[Dataset entries]
┌──

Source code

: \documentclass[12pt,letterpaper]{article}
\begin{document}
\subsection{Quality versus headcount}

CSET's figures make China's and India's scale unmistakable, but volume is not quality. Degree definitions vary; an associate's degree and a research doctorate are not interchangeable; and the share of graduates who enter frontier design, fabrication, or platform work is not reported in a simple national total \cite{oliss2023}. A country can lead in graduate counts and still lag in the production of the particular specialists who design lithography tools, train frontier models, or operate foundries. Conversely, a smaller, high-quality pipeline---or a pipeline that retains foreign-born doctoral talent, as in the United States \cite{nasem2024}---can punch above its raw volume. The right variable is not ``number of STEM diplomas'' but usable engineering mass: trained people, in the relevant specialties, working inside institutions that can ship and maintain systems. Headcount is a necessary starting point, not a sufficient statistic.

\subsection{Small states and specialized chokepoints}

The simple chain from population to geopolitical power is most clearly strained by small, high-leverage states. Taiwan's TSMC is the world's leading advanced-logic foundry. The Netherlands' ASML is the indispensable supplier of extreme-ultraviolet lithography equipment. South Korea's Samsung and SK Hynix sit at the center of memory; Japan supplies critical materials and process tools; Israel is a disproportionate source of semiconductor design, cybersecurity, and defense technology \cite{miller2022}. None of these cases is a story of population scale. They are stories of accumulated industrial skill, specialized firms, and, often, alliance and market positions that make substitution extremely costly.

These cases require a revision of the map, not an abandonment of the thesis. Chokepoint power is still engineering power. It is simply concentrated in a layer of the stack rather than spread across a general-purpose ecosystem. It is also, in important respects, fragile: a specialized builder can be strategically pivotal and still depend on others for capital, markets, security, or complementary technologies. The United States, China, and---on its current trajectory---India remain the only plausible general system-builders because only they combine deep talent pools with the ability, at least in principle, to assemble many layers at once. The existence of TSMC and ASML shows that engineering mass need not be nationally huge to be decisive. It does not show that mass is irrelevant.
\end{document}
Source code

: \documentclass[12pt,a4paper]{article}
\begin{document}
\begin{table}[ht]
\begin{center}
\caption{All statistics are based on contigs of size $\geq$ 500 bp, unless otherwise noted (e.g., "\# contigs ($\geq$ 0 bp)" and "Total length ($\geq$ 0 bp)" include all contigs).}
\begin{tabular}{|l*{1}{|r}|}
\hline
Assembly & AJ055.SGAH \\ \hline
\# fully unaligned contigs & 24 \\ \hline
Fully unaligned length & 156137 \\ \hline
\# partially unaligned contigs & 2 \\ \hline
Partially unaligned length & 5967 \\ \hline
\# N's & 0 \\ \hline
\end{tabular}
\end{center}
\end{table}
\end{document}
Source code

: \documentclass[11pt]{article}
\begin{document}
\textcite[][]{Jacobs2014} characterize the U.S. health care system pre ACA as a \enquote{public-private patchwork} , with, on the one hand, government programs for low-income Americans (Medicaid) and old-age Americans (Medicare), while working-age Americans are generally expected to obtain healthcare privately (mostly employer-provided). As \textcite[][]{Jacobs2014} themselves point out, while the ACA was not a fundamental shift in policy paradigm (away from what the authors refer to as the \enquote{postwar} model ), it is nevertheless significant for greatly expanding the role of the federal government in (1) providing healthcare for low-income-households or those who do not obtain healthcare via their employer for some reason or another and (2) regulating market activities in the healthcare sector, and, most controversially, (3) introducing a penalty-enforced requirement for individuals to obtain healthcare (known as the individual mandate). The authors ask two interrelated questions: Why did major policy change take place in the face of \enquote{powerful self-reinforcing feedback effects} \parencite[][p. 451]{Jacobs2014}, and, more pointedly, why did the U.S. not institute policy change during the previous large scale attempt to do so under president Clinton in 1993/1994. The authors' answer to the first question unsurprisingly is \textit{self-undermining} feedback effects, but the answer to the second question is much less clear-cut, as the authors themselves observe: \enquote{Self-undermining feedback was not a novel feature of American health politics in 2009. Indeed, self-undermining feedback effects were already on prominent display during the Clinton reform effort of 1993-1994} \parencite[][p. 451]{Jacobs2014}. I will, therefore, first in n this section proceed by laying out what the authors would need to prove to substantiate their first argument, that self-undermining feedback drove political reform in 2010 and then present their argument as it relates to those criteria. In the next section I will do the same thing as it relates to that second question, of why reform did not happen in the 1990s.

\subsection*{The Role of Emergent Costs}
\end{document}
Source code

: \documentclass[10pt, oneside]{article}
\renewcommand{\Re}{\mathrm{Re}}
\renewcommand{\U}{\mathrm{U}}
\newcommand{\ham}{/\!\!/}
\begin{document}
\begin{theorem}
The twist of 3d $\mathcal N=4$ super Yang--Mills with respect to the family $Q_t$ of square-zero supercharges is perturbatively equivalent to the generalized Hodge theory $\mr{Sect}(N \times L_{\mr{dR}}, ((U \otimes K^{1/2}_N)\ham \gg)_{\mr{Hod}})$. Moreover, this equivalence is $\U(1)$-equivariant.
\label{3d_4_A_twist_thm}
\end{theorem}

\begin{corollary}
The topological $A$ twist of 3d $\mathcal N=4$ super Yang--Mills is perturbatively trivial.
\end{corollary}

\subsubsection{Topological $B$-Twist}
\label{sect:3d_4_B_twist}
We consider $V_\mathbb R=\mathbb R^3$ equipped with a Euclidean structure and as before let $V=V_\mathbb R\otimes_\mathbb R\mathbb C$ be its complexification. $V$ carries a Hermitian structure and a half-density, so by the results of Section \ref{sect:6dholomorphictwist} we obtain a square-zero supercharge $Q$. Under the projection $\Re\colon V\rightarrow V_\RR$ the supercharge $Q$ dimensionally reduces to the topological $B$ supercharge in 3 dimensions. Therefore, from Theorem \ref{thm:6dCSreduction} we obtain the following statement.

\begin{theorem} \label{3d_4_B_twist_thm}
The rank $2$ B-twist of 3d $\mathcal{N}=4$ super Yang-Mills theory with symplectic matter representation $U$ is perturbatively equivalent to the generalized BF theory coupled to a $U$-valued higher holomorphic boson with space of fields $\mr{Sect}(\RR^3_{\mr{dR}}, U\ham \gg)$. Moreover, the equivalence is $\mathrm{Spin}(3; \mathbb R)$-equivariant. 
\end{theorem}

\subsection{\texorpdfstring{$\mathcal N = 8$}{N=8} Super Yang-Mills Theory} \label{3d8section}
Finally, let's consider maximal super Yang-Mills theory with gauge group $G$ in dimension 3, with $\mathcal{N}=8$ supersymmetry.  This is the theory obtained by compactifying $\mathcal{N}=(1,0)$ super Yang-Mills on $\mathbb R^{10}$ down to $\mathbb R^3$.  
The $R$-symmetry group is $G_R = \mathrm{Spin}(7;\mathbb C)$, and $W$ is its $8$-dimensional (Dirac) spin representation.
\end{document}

└──

Exercise requirements ▸
Your answer must be an exact copy of every entry above.

Solution to this task ▸
Source code

: \documentclass[12pt,letterpaper]{article}
\begin{document}
\subsection{Quality versus headcount}

CSET's figures make China's and India's scale unmistakable, but volume is not quality. Degree definitions vary; an associate's degree and a research doctorate are not interchangeable; and the share of graduates who enter frontier design, fabrication, or platform work is not reported in a simple national total \cite{oliss2023}. A country can lead in graduate counts and still lag in the production of the particular specialists who design lithography tools, train frontier models, or operate foundries. Conversely, a smaller, high-quality pipeline---or a pipeline that retains foreign-born doctoral talent, as in the United States \cite{nasem2024}---can punch above its raw volume. The right variable is not ``number of STEM diplomas'' but usable engineering mass: trained people, in the relevant specialties, working inside institutions that can ship and maintain systems. Headcount is a necessary starting point, not a sufficient statistic.

\subsection{Small states and specialized chokepoints}

The simple chain from population to geopolitical power is most clearly strained by small, high-leverage states. Taiwan's TSMC is the world's leading advanced-logic foundry. The Netherlands' ASML is the indispensable supplier of extreme-ultraviolet lithography equipment. South Korea's Samsung and SK Hynix sit at the center of memory; Japan supplies critical materials and process tools; Israel is a disproportionate source of semiconductor design, cybersecurity, and defense technology \cite{miller2022}. None of these cases is a story of population scale. They are stories of accumulated industrial skill, specialized firms, and, often, alliance and market positions that make substitution extremely costly.

These cases require a revision of the map, not an abandonment of the thesis. Chokepoint power is still engineering power. It is simply concentrated in a layer of the stack rather than spread across a general-purpose ecosystem. It is also, in important respects, fragile: a specialized builder can be strategically pivotal and still depend on others for capital, markets, security, or complementary technologies. The United States, China, and---on its current trajectory---India remain the only plausible general system-builders because only they combine deep talent pools with the ability, at least in principle, to assemble many layers at once. The existence of TSMC and ASML shows that engineering mass need not be nationally huge to be decisive. It does not show that mass is irrelevant.
\end{document}
Source code

: \documentclass[12pt,a4paper]{article}
\begin{document}
\begin{table}[ht]
\begin{center}
\caption{All statistics are based on contigs of size $\geq$ 500 bp, unless otherwise noted (e.g., "\# contigs ($\geq$ 0 bp)" and "Total length ($\geq$ 0 bp)" include all contigs).}
\begin{tabular}{|l*{1}{|r}|}
\hline
Assembly & AJ055.SGAH \\ \hline
\# fully unaligned contigs & 24 \\ \hline
Fully unaligned length & 156137 \\ \hline
\# partially unaligned contigs & 2 \\ \hline
Partially unaligned length & 5967 \\ \hline
\# N's & 0 \\ \hline
\end{tabular}
\end{center}
\end{table}
\end{document}
Source code

: \documentclass[11pt]{article}
\begin{document}
\textcite[][]{Jacobs2014} characterize the U.S. health care system pre ACA as a \enquote{public-private patchwork} , with, on the one hand, government programs for low-income Americans (Medicaid) and old-age Americans (Medicare), while working-age Americans are generally expected to obtain healthcare privately (mostly employer-provided). As \textcite[][]{Jacobs2014} themselves point out, while the ACA was not a fundamental shift in policy paradigm (away from what the authors refer to as the \enquote{postwar} model ), it is nevertheless significant for greatly expanding the role of the federal government in (1) providing healthcare for low-income-households or those who do not obtain healthcare via their employer for some reason or another and (2) regulating market activities in the healthcare sector, and, most controversially, (3) introducing a penalty-enforced requirement for individuals to obtain healthcare (known as the individual mandate). The authors ask two interrelated questions: Why did major policy change take place in the face of \enquote{powerful self-reinforcing feedback effects} \parencite[][p. 451]{Jacobs2014}, and, more pointedly, why did the U.S. not institute policy change during the previous large scale attempt to do so under president Clinton in 1993/1994. The authors' answer to the first question unsurprisingly is \textit{self-undermining} feedback effects, but the answer to the second question is much less clear-cut, as the authors themselves observe: \enquote{Self-undermining feedback was not a novel feature of American health politics in 2009. Indeed, self-undermining feedback effects were already on prominent display during the Clinton reform effort of 1993-1994} \parencite[][p. 451]{Jacobs2014}. I will, therefore, first in n this section proceed by laying out what the authors would need to prove to substantiate their first argument, that self-undermining feedback drove political reform in 2010 and then present their argument as it relates to those criteria. In the next section I will do the same thing as it relates to that second question, of why reform did not happen in the 1990s.

\subsection*{The Role of Emergent Costs}
\end{document}
Source code

: \documentclass[10pt, oneside]{article}
\renewcommand{\Re}{\mathrm{Re}}
\renewcommand{\U}{\mathrm{U}}
\newcommand{\ham}{/\!\!/}
\begin{document}
\begin{theorem}
The twist of 3d $\mathcal N=4$ super Yang--Mills with respect to the family $Q_t$ of square-zero supercharges is perturbatively equivalent to the generalized Hodge theory $\mr{Sect}(N \times L_{\mr{dR}}, ((U \otimes K^{1/2}_N)\ham \gg)_{\mr{Hod}})$. Moreover, this equivalence is $\U(1)$-equivariant.
\label{3d_4_A_twist_thm}
\end{theorem}

\begin{corollary}
The topological $A$ twist of 3d $\mathcal N=4$ super Yang--Mills is perturbatively trivial.
\end{corollary}

\subsubsection{Topological $B$-Twist}
\label{sect:3d_4_B_twist}
We consider $V_\mathbb R=\mathbb R^3$ equipped with a Euclidean structure and as before let $V=V_\mathbb R\otimes_\mathbb R\mathbb C$ be its complexification. $V$ carries a Hermitian structure and a half-density, so by the results of Section \ref{sect:6dholomorphictwist} we obtain a square-zero supercharge $Q$. Under the projection $\Re\colon V\rightarrow V_\RR$ the supercharge $Q$ dimensionally reduces to the topological $B$ supercharge in 3 dimensions. Therefore, from Theorem \ref{thm:6dCSreduction} we obtain the following statement.

\begin{theorem} \label{3d_4_B_twist_thm}
The rank $2$ B-twist of 3d $\mathcal{N}=4$ super Yang-Mills theory with symplectic matter representation $U$ is perturbatively equivalent to the generalized BF theory coupled to a $U$-valued higher holomorphic boson with space of fields $\mr{Sect}(\RR^3_{\mr{dR}}, U\ham \gg)$. Moreover, the equivalence is $\mathrm{Spin}(3; \mathbb R)$-equivariant. 
\end{theorem}

\subsection{\texorpdfstring{$\mathcal N = 8$}{N=8} Super Yang-Mills Theory} \label{3d8section}
Finally, let's consider maximal super Yang-Mills theory with gauge group $G$ in dimension 3, with $\mathcal{N}=8$ supersymmetry.  This is the theory obtained by compactifying $\mathcal{N}=(1,0)$ super Yang-Mills on $\mathbb R^{10}$ down to $\mathbb R^3$.  
The $R$-symmetry group is $G_R = \mathrm{Spin}(7;\mathbb C)$, and $W$ is its $8$-dimensional (Dirac) spin representation.
\end{document}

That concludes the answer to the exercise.